Eran Landry, the managing director of Mast Capital, told the Planning Commission members that the resort would receive a significant upgrade “and be much more upscale than what it’s been.” 

Plans include 5,000 sq. ft. of retail, a new 12,000-sq.-ft. clubhouse, renovated restaurants, new outdoor amenities, improved dorms and additional parking. 

Landry mentioned ice cream shops, splash pads and a more family-friendly environment, upgrading the “underwhelming” pool and improving resort rooms “that just aren’t competitive” in today’s market.

But, the plans for the two Arnold Palmer-designed golf courses and driving range (which is currently located near the entrance of the resort and serves as the training center for Saddlebrook’s golf academy) riled opponents. 
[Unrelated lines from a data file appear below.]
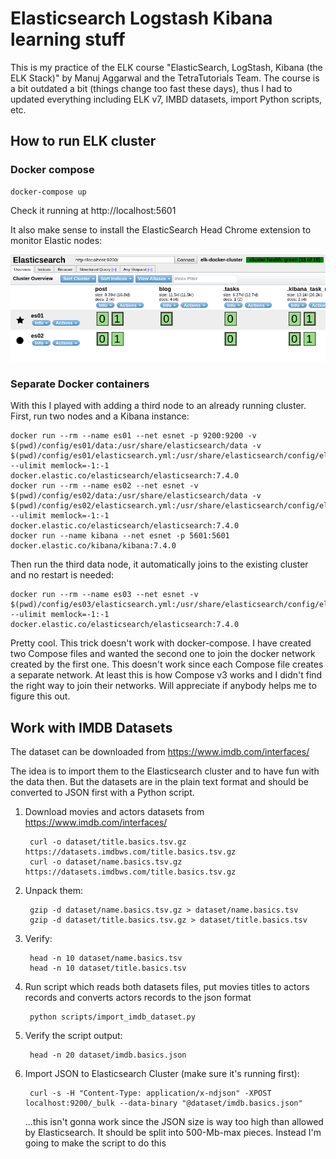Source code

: Elasticsearch Logstash Kibana learning stuff
=============

This is my practice of the ELK course "ElasticSearch, LogStash, Kibana (the ELK Stack)" by Manuj Aggarwal and the TetraTutorials Team. The course is a bit outdated a bit (things change too fast these days), thus I had to updated everything including ELK v7, IMBD datasets, import Python scripts, etc.

## How to run ELK cluster

### Docker compose

    docker-compose up    

Check it running at http://localhost:5601

It also make sense to install the ElasticSearch Head Chrome extension to monitor Elastic nodes:

![Elastic Head Plugin](https://raw.githubusercontent.com/hiper2d/elk-cluster/master/images/ElasticHead.PNG)

### Separate Docker containers

With this I played with adding a third node to an already running cluster. First, run two nodes and a Kibana instance:

    docker run --rm --name es01 --net esnet -p 9200:9200 -v $(pwd)/config/es01/data:/usr/share/elasticsearch/data -v $(pwd)/config/es01/elasticsearch.yml:/usr/share/elasticsearch/config/elasticsearch.yml --ulimit memlock=-1:-1 docker.elastic.co/elasticsearch/elasticsearch:7.4.0
    docker run --rm --name es02 --net esnet -v $(pwd)/config/es02/data:/usr/share/elasticsearch/data -v $(pwd)/config/es02/elasticsearch.yml:/usr/share/elasticsearch/config/elasticsearch.yml --ulimit memlock=-1:-1 docker.elastic.co/elasticsearch/elasticsearch:7.4.0
    docker run --name kibana --net esnet -p 5601:5601 docker.elastic.co/kibana/kibana:7.4.0

Then run the third data node, it automatically joins to the existing cluster and no restart is needed:

    docker run --rm --name es03 --net esnet -v $(pwd)/config/es03/elasticsearch.yml:/usr/share/elasticsearch/config/elasticsearch.yml --ulimit memlock=-1:-1 docker.elastic.co/elasticsearch/elasticsearch:7.4.0

Pretty cool. This trick doesn't work with docker-compose. I have created two Compose files and wanted the second one to join the docker network created by the first one. This doesn't work since each Compose file creates a separate network. At least this is how Compose v3 works and I didn't find the right way to join their networks. Will appreciate if anybody helps me to figure this out.

## Work with IMDB Datasets

The dataset can be downloaded from https://www.imdb.com/interfaces/

The idea is to import them to the Elasticsearch cluster and to have fun with the data then. But the datasets are in the plain text format and should be converted to JSON first with a Python script.  

1. Download movies and actors datasets from https://www.imdb.com/interfaces/

        curl -o dataset/title.basics.tsv.gz https://datasets.imdbws.com/title.basics.tsv.gz
        curl -o dataset/name.basics.tsv.gz https://datasets.imdbws.com/title.basics.tsv.gz

2. Unpack them:

        gzip -d dataset/name.basics.tsv.gz > dataset/name.basics.tsv
        gzip -d dataset/title.basics.tsv.gz > dataset/title.basics.tsv

3. Verify:

        head -n 10 dataset/name.basics.tsv
        head -n 10 dataset/title.basics.tsv

3. Run script which reads both datasets files, put movies titles to actors records and converts actors records to the json format

        python scripts/import_imdb_dataset.py

4. Verify the script output:

        head -n 20 dataset/imdb.basics.json
    
5. Import JSON to Elasticsearch Cluster (make sure it's running first):

        curl -s -H "Content-Type: application/x-ndjson" -XPOST localhost:9200/_bulk --data-binary "@dataset/imdb.basics.json"

    ...this isn't gonna work since the JSON size is way too high than allowed by Elasticsearch. It should be split into 500-Mb-max pieces. Instead I'm going to make the script to do this

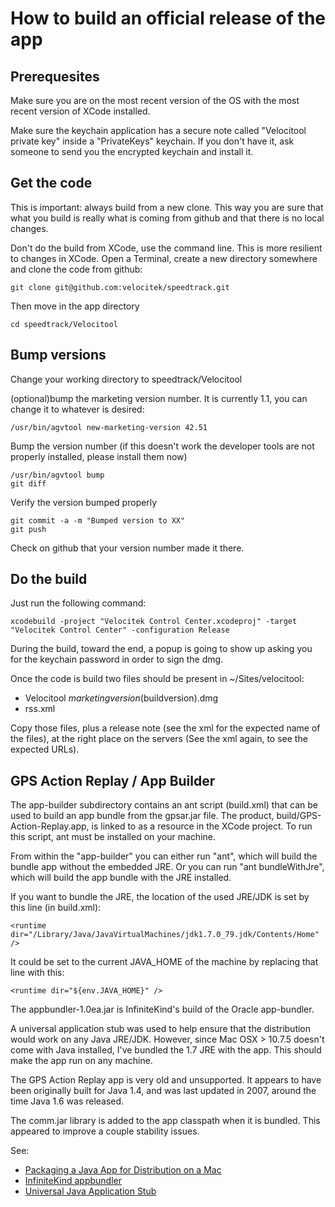 How to build an official release of the app
===========================================

Prerequesites
-------------

Make sure you are on the most recent version of the OS with the most recent version of XCode installed.

Make sure the keychain application has a secure note called "Velocitool private key" inside a "PrivateKeys" keychain. If you don't have it, ask someone to send you the encrypted keychain and install it.

Get the code
------------

This is important: always build from a new clone. This way you are sure that what you build is really what is coming from github and that there is no local changes.

Don't do the build from XCode, use the command line. This is more resilient to changes in XCode. Open a Terminal, create a new directory somewhere and clone the code from github:

    git clone git@github.com:velocitek/speedtrack.git

Then move in the app directory

    cd speedtrack/Velocitool


Bump versions
-------------

Change your working directory to speedtrack/Velocitool

(optional)bump the marketing version number. It is currently 1.1, you can change it to whatever is desired:

    /usr/bin/agvtool new-marketing-version 42.51

Bump the version number (if this doesn't work the developer tools are not properly installed, please install them now)

    /usr/bin/agvtool bump
    git diff

Verify the version bumped properly

    git commit -a -m "Bumped version to XX"
    git push

Check on github that your version number made it there.


Do the build
------------

Just run the following command:

    xcodebuild -project "Velocitek Control Center.xcodeproj" -target "Velocitek Control Center" -configuration Release

During the build, toward the end, a popup is going to show up asking you for the keychain password in order to sign the dmg.

Once the code is build two files should be present in ~/Sites/velocitool:

* Velocitool $marketingversion($buildversion).dmg
* rss.xml

Copy those files, plus a release note (see the xml for the expected name of the files), at the right place on the servers (See the xml again, to see the expected URLs).

GPS Action Replay / App Builder
-------------------------------

The app-builder subdirectory contains an ant script (build.xml) that can be used to build an app bundle from the gpsar.jar file. The product, build/GPS-Action-Replay.app, is linked to as a resource in the XCode project. To run this script, ant must be installed on your machine.

From within the "app-builder" you can either run "ant", which will build the bundle app without the embedded JRE. Or you can run "ant bundleWithJre", which will build the app bundle with the JRE installed.

If you want to bundle the JRE, the location of the used JRE/JDK is set by this line (in build.xml):

    <runtime dir="/Library/Java/JavaVirtualMachines/jdk1.7.0_79.jdk/Contents/Home" />

It could be set to the current JAVA_HOME of the machine by replacing that line with this:

    <runtime dir="${env.JAVA_HOME}" />

The appbundler-1.0ea.jar is InfiniteKind's build of the Oracle app-bundler.

A universal application stub was used to help ensure that the distribution would work on any Java JRE/JDK. However, since Mac OSX > 10.7.5 doesn't come with Java installed, I've bundled the 1.7 JRE with the app. This should make the app run on any machine.

The GPS Action Replay app is very old and unsupported. It appears to have been originally built for Java 1.4, and was last updated in 2007, around the time Java 1.6 was released.

The comm.jar library is added to the app classpath when it is bundled. This appeared to improve a couple stability issues.

See:
* [Packaging a Java App for Distribution on a Mac](http://docs.oracle.com/javase/7/docs/technotes/guides/jweb/packagingAppsForMac.html)
* [InfiniteKind appbundler](https://bitbucket.org/infinitekind/appbundler)
* [Universal Java Application Stub](https://github.com/tofi86/universalJavaApplicationStub)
“We love nature and it hurts my heart when developers come in and mow down every tree to get every dollar out of every inch of land,” resident Jacqueline May said. “That’s why we bought in Saddlebrook.”

While Mast’s original plans to add 60 single-family homes and 100 townhomes over one of the golf courses were scrapped, Landry said the 36 total golf holes would be reconfigured to 27 holes, and the driving range would be relocated.

He did not say who was going to redesign the newly configured golf course, saying Mast was in talks with the late Arnold Palmer’s design company and another golf course designer, and did not say where the driving range would be moved.

Also, there were questions over what would fill any space remaining in the aftermath of reducing the number of holes, and how that would affect home owners who bought their homes for the golf course views.

Jacqueline May, a teacher at Pasco-Hernando State College, held back tears as she told the Planning Commission members that her and her husband’s home was their retirement nest egg, and that they purchased it because of the view and the natural beauty surrounding  it.

“We love nature and it hurts my heart when developers come in and mow down every tree to get every dollar out of every inch of land,” she said. “That’s why we bought in Saddlebrook.”

There also was no mention by Landry about whether or not there were any plans for the tennis courts in the same area. Saddlebrook has notably been the training ground for professional tennis stars like Martina Hingis, John Isner, Jennifer Capriati, Jim Courier and many others.

Changes Along S.R. 54

Plans for the two outer parcels were clearer. 

Mostly west of the main entrance at Saddlebrook Way on S.R. 54, a 35-acre parcel will include 75,000 sq. ft. of commercial, 465 apartments and 35 townhomes. An additional road, the long-rumored Vision Rd. which is eventually supposed to connect to both Wiregrass Ranch Blvd. and Bruce B. Downs Blvd., will be built to accommodate additional traffic in and out of the new development.

Justina Gale of Florida Design Consultants told the Planning Commission this area would become a true mixed-use integrated and multi-story project, with retail on the bottom and offices above it, with the apartments further back off S.R. 54. It will include trails, neighborhood parks, plazas and will “create a sense of place.”

An additional 19-acre parcel further west will include another 25,000 sq. ft. of commercial as well as 120 townhomes.

Opponents cited traffic as a concern — there is only one way in and out of Saddlebrook, which they say will create traffic jams. They also said replacing the green space along the resort’s entrance with apartments and restaurants was incompatible with the nature theme the resort has cultivated for more than 40 years.

“Saddlebrook is a gem and needs to be treated that way,” JoAnn Barbetta said. “Growth and development is a part of our life and I understand that. But, there comes a time when we need to take a pause, step back and ask whether we want to completely alter the character of a beloved, historic community like Saddlebrook.”

The Planning Commission had concerns with the lack of detail in the plans, as well as a few errors and omissions. Chief assistant county attorney David Goldstein, who did not have a vote, questioned whether that lack of detail “would put the Board in a bad spot.”

Planning commission member Jon Moody was the most outspoken against approving the plans. He had originally flagged them when they hadn’t been seen by residents and somehow ended up on a consent agenda, which recommends approval without debate, leading to the Jan. 5 meeting where residents could hear about and finally see the plans and voice their concerns.

“I will tell you I would not feel comfortable today denying this application,” Moody said. “But I would feel more comfortable if it were brought back to us with more detail at a later date.”

Planning Commission chair Charles Grey sympathized with the concerned residents, especially those who fear losing the golf course views they paid a premium for decades ago, but also told them they needed to understand that, “if you don’t do something, your beautiful development is going to die.” 

He voted against forwarding the plans to the BCC, but urged the residents to work with Mast.

After some consternation, the Planning Commission moved the plans forward, with a hopeful request that more details are provided will be by Mast Capital in the proposed MPUD before the BCC has its say next month.